• **INSTRUCTIONS TO FOLLOW**
Output, word for word, every line from the start of the listing down to and including the line that contains "(EdgeHTML) on Windows</span></span>"; include nothing else.

------------------------------

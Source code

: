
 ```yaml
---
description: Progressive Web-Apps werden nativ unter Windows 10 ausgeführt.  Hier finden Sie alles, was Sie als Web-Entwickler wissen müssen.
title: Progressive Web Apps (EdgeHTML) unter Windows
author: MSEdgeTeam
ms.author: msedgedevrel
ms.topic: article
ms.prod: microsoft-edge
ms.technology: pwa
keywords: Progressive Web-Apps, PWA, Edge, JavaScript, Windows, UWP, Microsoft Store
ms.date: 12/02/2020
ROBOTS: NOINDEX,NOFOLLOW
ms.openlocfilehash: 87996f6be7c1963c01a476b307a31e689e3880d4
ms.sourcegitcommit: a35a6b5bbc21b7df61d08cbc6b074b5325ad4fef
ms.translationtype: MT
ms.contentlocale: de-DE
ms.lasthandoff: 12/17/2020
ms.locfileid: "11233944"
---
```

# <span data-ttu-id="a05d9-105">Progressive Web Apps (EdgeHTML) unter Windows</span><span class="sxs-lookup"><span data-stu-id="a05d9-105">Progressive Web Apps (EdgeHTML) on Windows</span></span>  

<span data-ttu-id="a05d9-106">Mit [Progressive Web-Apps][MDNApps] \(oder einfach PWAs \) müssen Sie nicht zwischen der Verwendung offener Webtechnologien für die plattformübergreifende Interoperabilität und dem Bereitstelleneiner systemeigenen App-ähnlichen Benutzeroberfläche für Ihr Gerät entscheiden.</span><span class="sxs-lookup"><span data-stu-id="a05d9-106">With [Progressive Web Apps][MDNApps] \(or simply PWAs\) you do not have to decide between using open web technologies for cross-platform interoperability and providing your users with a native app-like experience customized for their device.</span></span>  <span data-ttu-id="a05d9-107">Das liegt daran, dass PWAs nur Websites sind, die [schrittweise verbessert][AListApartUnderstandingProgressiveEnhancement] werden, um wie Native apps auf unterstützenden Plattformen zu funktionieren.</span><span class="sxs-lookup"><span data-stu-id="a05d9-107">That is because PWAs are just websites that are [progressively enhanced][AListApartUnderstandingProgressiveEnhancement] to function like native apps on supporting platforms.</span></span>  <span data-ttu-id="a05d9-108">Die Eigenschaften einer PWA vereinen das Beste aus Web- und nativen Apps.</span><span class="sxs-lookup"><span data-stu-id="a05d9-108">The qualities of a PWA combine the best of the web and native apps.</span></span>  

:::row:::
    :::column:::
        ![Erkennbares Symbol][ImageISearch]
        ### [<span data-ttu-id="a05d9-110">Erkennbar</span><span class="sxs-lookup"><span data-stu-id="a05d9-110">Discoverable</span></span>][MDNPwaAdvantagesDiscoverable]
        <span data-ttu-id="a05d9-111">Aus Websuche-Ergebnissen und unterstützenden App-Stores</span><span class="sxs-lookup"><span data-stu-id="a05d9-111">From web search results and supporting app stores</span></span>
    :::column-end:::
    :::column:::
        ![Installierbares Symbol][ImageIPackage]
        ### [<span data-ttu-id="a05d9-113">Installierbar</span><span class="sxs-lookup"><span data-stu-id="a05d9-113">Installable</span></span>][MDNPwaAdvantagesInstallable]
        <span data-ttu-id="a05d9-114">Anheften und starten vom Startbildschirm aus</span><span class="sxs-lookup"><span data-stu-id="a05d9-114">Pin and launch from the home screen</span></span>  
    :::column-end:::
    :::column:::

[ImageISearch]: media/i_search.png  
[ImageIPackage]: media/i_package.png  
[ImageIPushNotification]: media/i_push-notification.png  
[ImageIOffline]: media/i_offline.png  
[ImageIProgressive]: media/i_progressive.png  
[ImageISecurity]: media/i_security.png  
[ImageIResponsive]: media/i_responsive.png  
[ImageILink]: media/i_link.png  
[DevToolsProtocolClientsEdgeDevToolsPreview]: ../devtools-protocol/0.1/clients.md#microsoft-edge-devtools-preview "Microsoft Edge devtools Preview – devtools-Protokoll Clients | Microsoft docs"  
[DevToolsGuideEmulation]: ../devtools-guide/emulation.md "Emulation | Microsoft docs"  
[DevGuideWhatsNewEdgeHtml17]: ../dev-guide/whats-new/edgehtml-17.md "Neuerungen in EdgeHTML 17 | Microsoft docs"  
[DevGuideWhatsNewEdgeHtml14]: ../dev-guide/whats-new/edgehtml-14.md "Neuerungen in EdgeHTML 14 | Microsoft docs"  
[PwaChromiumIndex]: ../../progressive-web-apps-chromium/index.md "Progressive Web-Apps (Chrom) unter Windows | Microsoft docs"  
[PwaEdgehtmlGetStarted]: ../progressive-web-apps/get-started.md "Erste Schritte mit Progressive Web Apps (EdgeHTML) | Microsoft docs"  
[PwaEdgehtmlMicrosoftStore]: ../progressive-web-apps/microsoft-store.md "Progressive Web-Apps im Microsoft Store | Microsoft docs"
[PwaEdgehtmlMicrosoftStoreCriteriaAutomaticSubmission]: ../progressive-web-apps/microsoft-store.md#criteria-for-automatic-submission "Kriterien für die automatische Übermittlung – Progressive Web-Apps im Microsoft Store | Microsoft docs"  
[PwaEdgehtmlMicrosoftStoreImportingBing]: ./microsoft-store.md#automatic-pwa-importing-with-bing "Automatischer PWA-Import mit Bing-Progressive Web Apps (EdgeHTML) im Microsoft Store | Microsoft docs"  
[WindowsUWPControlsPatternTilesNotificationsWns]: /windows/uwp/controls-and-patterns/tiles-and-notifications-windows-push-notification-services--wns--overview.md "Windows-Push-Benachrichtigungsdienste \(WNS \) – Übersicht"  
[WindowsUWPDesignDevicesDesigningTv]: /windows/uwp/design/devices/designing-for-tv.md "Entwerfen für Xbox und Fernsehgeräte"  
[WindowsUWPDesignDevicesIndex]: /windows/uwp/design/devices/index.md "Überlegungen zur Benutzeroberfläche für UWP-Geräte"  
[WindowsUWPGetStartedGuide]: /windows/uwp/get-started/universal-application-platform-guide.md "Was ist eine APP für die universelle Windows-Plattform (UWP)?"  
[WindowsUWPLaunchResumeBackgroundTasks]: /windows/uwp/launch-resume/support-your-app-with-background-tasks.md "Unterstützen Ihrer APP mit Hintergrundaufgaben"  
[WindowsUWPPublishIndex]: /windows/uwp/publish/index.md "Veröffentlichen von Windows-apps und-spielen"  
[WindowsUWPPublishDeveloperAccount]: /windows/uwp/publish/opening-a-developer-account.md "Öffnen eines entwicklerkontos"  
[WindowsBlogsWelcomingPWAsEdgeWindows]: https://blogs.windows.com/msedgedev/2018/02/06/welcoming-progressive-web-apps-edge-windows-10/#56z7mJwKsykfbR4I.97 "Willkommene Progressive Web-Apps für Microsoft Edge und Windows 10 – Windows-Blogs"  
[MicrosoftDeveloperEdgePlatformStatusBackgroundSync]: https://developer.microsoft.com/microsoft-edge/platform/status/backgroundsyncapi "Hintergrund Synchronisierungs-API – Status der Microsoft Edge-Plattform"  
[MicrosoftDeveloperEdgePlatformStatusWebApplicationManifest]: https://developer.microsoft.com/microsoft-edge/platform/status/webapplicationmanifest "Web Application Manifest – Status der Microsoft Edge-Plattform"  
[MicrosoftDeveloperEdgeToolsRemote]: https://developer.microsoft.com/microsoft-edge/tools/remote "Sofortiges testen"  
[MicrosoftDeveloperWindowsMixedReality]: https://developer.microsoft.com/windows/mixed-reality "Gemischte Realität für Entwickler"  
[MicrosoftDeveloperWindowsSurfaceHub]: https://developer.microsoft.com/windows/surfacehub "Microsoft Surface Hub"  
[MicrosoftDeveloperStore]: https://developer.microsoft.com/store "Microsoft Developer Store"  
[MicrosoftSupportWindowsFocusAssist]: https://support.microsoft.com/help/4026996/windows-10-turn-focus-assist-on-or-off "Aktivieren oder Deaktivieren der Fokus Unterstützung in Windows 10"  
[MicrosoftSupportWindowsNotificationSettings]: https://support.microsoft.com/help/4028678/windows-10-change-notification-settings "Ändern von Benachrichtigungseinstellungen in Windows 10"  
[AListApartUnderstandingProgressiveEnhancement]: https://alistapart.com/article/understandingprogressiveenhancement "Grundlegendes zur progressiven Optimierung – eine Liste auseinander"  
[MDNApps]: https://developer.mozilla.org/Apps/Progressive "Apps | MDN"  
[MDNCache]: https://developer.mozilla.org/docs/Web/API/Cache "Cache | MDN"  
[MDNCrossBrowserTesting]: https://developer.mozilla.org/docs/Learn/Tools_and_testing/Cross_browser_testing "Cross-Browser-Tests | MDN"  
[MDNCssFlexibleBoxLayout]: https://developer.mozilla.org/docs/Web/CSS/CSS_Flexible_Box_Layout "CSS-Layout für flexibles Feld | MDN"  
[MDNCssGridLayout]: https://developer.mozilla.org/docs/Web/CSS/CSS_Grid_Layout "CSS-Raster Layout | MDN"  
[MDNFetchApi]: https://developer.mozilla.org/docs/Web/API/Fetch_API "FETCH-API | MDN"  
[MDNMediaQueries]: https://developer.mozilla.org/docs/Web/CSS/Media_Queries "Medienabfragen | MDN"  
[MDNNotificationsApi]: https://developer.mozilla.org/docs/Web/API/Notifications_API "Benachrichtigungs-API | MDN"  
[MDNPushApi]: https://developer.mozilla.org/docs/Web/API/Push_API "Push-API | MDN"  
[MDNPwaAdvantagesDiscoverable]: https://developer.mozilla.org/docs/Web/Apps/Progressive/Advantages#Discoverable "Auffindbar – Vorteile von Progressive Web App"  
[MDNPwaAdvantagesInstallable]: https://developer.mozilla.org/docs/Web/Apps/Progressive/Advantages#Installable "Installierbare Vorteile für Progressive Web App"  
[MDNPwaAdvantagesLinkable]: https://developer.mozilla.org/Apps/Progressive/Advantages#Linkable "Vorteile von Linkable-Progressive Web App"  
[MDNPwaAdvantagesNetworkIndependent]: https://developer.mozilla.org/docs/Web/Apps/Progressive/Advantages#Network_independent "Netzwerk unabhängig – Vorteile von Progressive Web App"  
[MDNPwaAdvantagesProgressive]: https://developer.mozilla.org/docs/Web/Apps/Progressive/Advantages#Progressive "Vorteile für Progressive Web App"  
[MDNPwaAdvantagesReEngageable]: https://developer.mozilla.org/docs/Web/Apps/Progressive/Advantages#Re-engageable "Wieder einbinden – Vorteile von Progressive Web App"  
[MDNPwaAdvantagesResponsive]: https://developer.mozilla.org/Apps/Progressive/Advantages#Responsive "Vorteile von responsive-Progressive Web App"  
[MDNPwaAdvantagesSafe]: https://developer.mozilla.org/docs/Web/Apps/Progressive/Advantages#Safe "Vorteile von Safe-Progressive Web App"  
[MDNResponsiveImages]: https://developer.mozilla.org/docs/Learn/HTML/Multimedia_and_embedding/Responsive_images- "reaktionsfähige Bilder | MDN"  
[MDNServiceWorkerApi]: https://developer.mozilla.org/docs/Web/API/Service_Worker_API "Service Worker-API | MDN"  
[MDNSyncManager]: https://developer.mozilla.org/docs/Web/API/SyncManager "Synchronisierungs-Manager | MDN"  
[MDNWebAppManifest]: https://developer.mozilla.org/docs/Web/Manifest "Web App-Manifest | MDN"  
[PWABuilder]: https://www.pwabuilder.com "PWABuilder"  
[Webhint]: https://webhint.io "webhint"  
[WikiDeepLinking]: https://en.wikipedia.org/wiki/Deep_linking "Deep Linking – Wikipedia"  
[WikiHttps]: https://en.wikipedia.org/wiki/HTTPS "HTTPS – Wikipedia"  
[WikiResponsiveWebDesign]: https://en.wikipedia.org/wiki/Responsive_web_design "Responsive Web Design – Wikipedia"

------------------------------

• **SOLUTION BELOW**
Source code

:
 ```yaml
---
description: Progressive Web-Apps werden nativ unter Windows 10 ausgeführt.  Hier finden Sie alles, was Sie als Web-Entwickler wissen müssen.
title: Progressive Web Apps (EdgeHTML) unter Windows
author: MSEdgeTeam
ms.author: msedgedevrel
ms.topic: article
ms.prod: microsoft-edge
ms.technology: pwa
keywords: Progressive Web-Apps, PWA, Edge, JavaScript, Windows, UWP, Microsoft Store
ms.date: 12/02/2020
ROBOTS: NOINDEX,NOFOLLOW
ms.openlocfilehash: 87996f6be7c1963c01a476b307a31e689e3880d4
ms.sourcegitcommit: a35a6b5bbc21b7df61d08cbc6b074b5325ad4fef
ms.translationtype: MT
ms.contentlocale: de-DE
ms.lasthandoff: 12/17/2020
ms.locfileid: "11233944"
---
```

# <span data-ttu-id="a05d9-105">Progressive Web Apps (EdgeHTML) unter Windows</span><span class="sxs-lookup"><span data-stu-id="a05d9-105">Progressive Web Apps (EdgeHTML) on Windows</span></span>  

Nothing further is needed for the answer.